Monday, October 4, 2010

Raising the Stakes on Your Character





I was talking to my critique 'group' this weekend about stakes. Not the juicy kind you eat, but the type of stakes that your character faces.

I've been re-reading Writing the Breakout Novel by Donald Maass, and if you haven't read this book...then run right out and get one...like NOW!

For those of you who aren't familiar with this man, he is a literary agent in New York who's sold many bestsellers to publishing houses. His book takes your writing to the next level...in all aspects.

One of the things he talks about is stakes -- both public and private for your character. In chapter three of his book, Maass asks you, the author...

"Are the stakes in your current manuscript as high as they possibly can be? Can you define the stakes? Can you point to the exact pages in which the stakes escalate, locking your protagonist into his course of action with less hope of success than before?"

If your answer is no...then you may have a problem. With your plot, your characters, your concept.  You see Maass writes to authors of all genres, not just the suspense or the mystery writer, and low stakes are a common problem with beginning writers.

Ask yourself these two questions: What is my character's goal?  What happens if they don't achieve this?

So...*coughs nervously* let's put this into practice, shall we? Lets take a storyline from my WIP, Bayou Blue.

What does my character want? 
She wants to prove her brother was falsely accused of a terrorist act.
What happens if she doesn't achieve this goal? 
Then a plot to ignite a natural gas tanker will incinerate Boston harbor.

Okay...so private stakes are high, her brother is charged with terrorism and all that entails. And public stakes are high...lots of death and destruction.  Woo Hoo! Now we're cooking with gas!  No pun intended.

I'm off to a good start and with some more tension, character layering, and TONS of hard work...I'll have a story worth telling...

But the stakes also don't have to be as far reaching as mine are. Maass gives an example of public/private on a small scale in his book when he explains how Thomas Harris turned the hunt for a single man into a harrowing psychological ride. I'm talking about the breakout hit, The Silence of the Lambs.

The book, not the movie, is a great example of raising the stakes by deepening the characters. Look at his players...Buffalo Bill a crazed serial killer who skins his victims, Dr. Lecter, a brilliant but psychotic man who alone has insight enough to stop the killer, and Agent Starling, a young woman with a driving need to understand and stop what is happening. 

Harris raises the stakes in his novel, not through formulaic plot points, but by pushing his characters to the edge and beyond.
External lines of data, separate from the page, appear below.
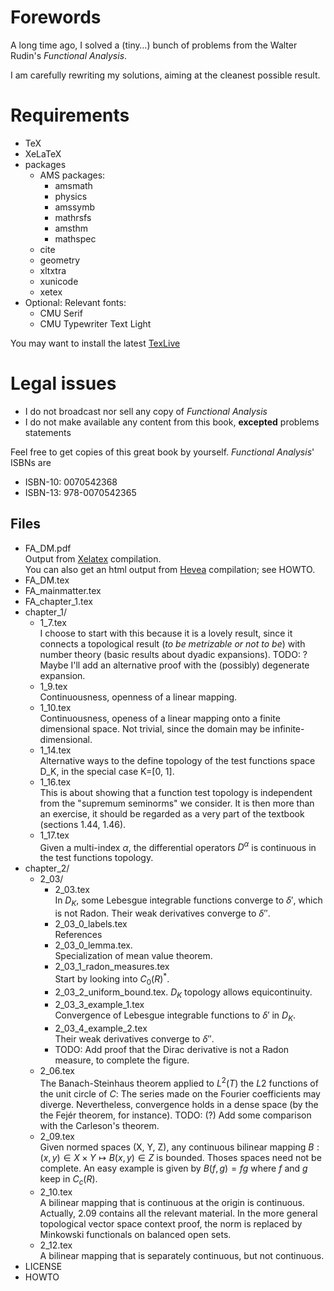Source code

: # Forewords
A long time ago, I solved a (tiny…) bunch of problems from the Walter Rudin's 
*Functional Analysis*.

I am carefully rewriting my solutions, aiming at the cleanest possible result.

# Requirements
- TeX
- XeLaTeX 
- packages 
  - AMS packages: 
    - amsmath
    - physics 
    - amssymb 
    - mathrsfs 
    - amsthm 
    - mathspec
  - cite
  - geometry
  - xltxtra
  - xunicode
  - xetex
- Optional: Relevant fonts:
    - CMU Serif
    - CMU Typewriter Text Light

You may want to install the latest 
[TexLive](https://www.tug.org)
# Legal issues 
- I do not broadcast nor sell any copy of *Functional Analysis*
- I do not make available any content from this book, 
    **excepted** problems statements 

Feel free to get copies of this great book by yourself. 
*Functional Analysis*' ISBNs are

- ISBN-10: 0070542368
- ISBN-13: 978-0070542365


## Files
- FA_DM.pdf  
  Output from [Xelatex](https://www.tug.org) compilation.  
  You can also get an html output from 
  [Hevea](http://hevea.inria.fr) compilation; see HOWTO.
- FA_DM.tex
- FA_mainmatter.tex
- FA_chapter_1.tex
- chapter_1/ 
  - 1_7.tex  
    I choose to start with this because it is a lovely result, since it connects 
    a topological result (*to be metrizable or not to be*) with number theory
    (basic results about dyadic expansions).
    TODO: ? Maybe I'll add an alternative proof with the (possibly) degenerate 
    expansion.
  - 1_9.tex  
    Continuousness, openness of a linear mapping.
  - 1_10.tex  
    Continuousness, openess of a linear mapping onto a finite dimensional space.
    Not trivial, since the domain may be infinite-dimensional. 
  - 1_14.tex  
    Alternative ways to the define topology of the test functions space D_K, 
    in the special case K=[0, 1].
  - 1_16.tex   
    This is about showing that a function test topology is independent 
    from the "supremum seminorms" we consider. It is then more than an exercise, 
    it should be regarded as a very part of the textbook (sections 1.44, 1.46).
  - 1_17.tex  
    Given a multi-index $\alpha$, the differential operators $D^\alpha$ is 
    continuous in the test functions topology. 
- chapter_2/ 
  - 2_03/  
      - 2_03.tex  
      In $D_K$, some Lebesgue integrable functions converge to $\delta'$, 
      which is not Radon. Their weak derivatives converge to $\delta''$.
      - 2_03_0_labels.tex  
      References
      - 2_03_0_lemma.tex.  
      Specialization of mean value theorem.
      - 2_03_1_radon_measures.tex  
      Start by looking into $C_0(R)^\ast$.
      - 2_03_2_uniform_bound.tex. 
      $D_K$ topology allows equicontinuity. 
      - 2_03_3_example_1.tex  
      Convergence of Lebesgue integrable functions to $\delta'$ in $D_K$.
      - 2_03_4_example_2.tex  
      Their weak derivatives converge to $\delta''$.  
      - TODO: Add proof that the Dirac derivative is not a Radon measure, 
      to complete the figure.
  - 2_06.tex  
    The Banach-Steinhaus theorem applied to $L^2(T)$ the $L2$ functions of the 
    unit circle of $C$: 
    The series made on the Fourier coefficients may diverge.
    Nevertheless, convergence holds in a dense space 
    (by the the Fejér theorem, for instance). 
    TODO: (?) Add some comparison with the Carleson's theorem. 
  - 2_09.tex  
    Given normed spaces (X, Y, Z), any continuous bilinear mapping 
    $B: (x, y) \in X\times Y \mapsto B(x, y) \in Z$ is bounded. 
    Thoses spaces need not be complete. An easy example is given by 
    $B(f, g)= fg$ where $f$ and $g$ keep in $C_c(R)$. 
  - 2_10.tex  
    A bilinear mapping that is continuous at the origin is continuous. 
    Actually, 2.09 contains all the relevant material. 
    In the more general topological vector space context proof, 
    the norm is replaced by Minkowski functionals on balanced open sets.
  - 2_12.tex  
    A bilinear mapping that is separately continuous, but not continuous.
- LICENSE
- HOWTO
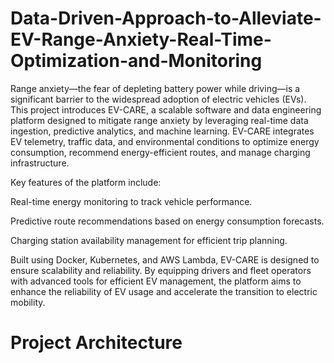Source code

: # Data-Driven-Approach-to-Alleviate-EV-Range-Anxiety-Real-Time-Optimization-and-Monitoring

Range anxiety—the fear of depleting battery power while driving—is a significant barrier to the widespread adoption of electric vehicles (EVs). This project introduces EV-CARE, a scalable software and data engineering platform designed to mitigate range anxiety by leveraging real-time data ingestion, predictive analytics, and machine learning. EV-CARE integrates EV telemetry, traffic data, and environmental conditions to optimize energy consumption, recommend energy-efficient routes, and manage charging infrastructure. 

Key features of the platform include: 

Real-time energy monitoring to track vehicle performance. 

Predictive route recommendations based on energy consumption forecasts. 

Charging station availability management for efficient trip planning. 

Built using Docker, Kubernetes, and AWS Lambda, EV-CARE is designed to ensure scalability and reliability. By equipping drivers and fleet operators with advanced tools for efficient EV management, the platform aims to enhance the reliability of EV usage and accelerate the transition to electric mobility. 

# Project Architecture
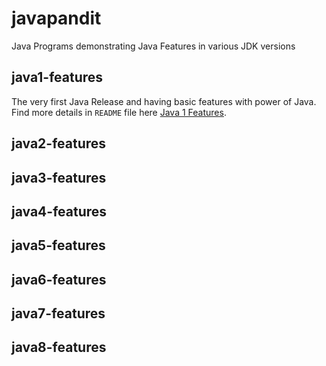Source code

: # javapandit
Java Programs demonstrating Java Features in various JDK versions

## java1-features
The very first Java Release and having basic features with power of Java.
Find more details in `README` file here [Java 1 Features](java1-features/README.md).

## java2-features

## java3-features

## java4-features

## java5-features

## java6-features

## java7-features

## java8-features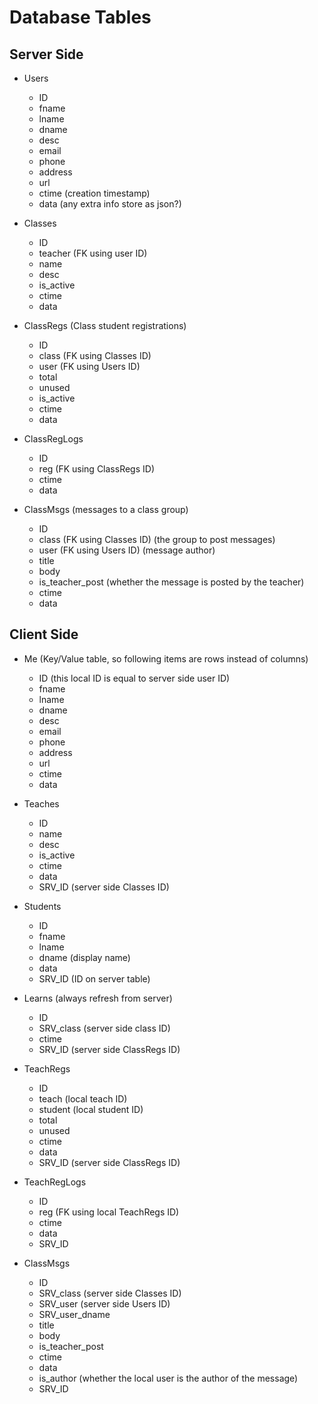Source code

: # Database Tables

## Server Side
* Users
    * ID
    * fname
    * lname
    * dname
    * desc
    * email
    * phone
    * address
    * url
    * ctime (creation timestamp)
    * data (any extra info store as json?)

* Classes
    * ID
    * teacher (FK using user ID)
    * name
    * desc
    * is_active
    * ctime
    * data

* ClassRegs (Class student registrations)
    * ID
    * class (FK using Classes ID)
    * user (FK using Users ID)
    * total
    * unused
    * is_active
    * ctime
    * data

* ClassRegLogs
    * ID 
    * reg (FK using ClassRegs ID)
    * ctime
    * data

* ClassMsgs (messages to a class group)
    * ID
    * class (FK using Classes ID) (the group to post messages)
    * user (FK using Users ID) (message author)
    * title
    * body
    * is_teacher_post (whether the message is posted by the teacher)
    * ctime
    * data

## Client Side
* Me (Key/Value table, so following items are rows instead of columns)
    * ID (this local ID is equal to server side user ID)
    * fname
    * lname
    * dname
    * desc
    * email
    * phone
    * address
    * url
    * ctime
    * data

* Teaches
    * ID
    * name
    * desc
    * is_active
    * ctime
    * data
    * SRV_ID (server side Classes ID)

* Students
    * ID
    * fname
    * lname
    * dname (display name)
    * data
    * SRV_ID (ID on server table)

* Learns (always refresh from server)
    * ID
    * SRV_class (server side class ID)
    * ctime
    * SRV_ID (server side ClassRegs ID)

* TeachRegs
    * ID
    * teach (local teach ID)
    * student (local student ID)
    * total
    * unused
    * ctime
    * data
    * SRV_ID (server side ClassRegs ID)

* TeachRegLogs
    * ID
    * reg (FK using local TeachRegs ID)
    * ctime
    * data
    * SRV_ID

* ClassMsgs 
    * ID
    * SRV_class (server side Classes ID)
    * SRV_user (server side Users ID)
    * SRV_user_dname
    * title
    * body
    * is_teacher_post
    * ctime
    * data
    * is_author (whether the local user is the author of the message)
    * SRV_ID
Agent Starling is so intent on stopping the murder of not just any woman, a Senator's daughter, that she is willing to give up pieces of herself, her most dark and painful memories, to the one man who can help her stop the carnage.

Whew...Talk about high stakes!  And there is no galactic calamity or worldwide plague to deal with here.  One man, one woman and the chase to stop a murder.  But the characters are so vivid, so deeply written, that your emotional investment goes through the roof.

So now I challenge you to take a look at your characters and plot. What are your stakes both public and private...are they compelling or ho hum?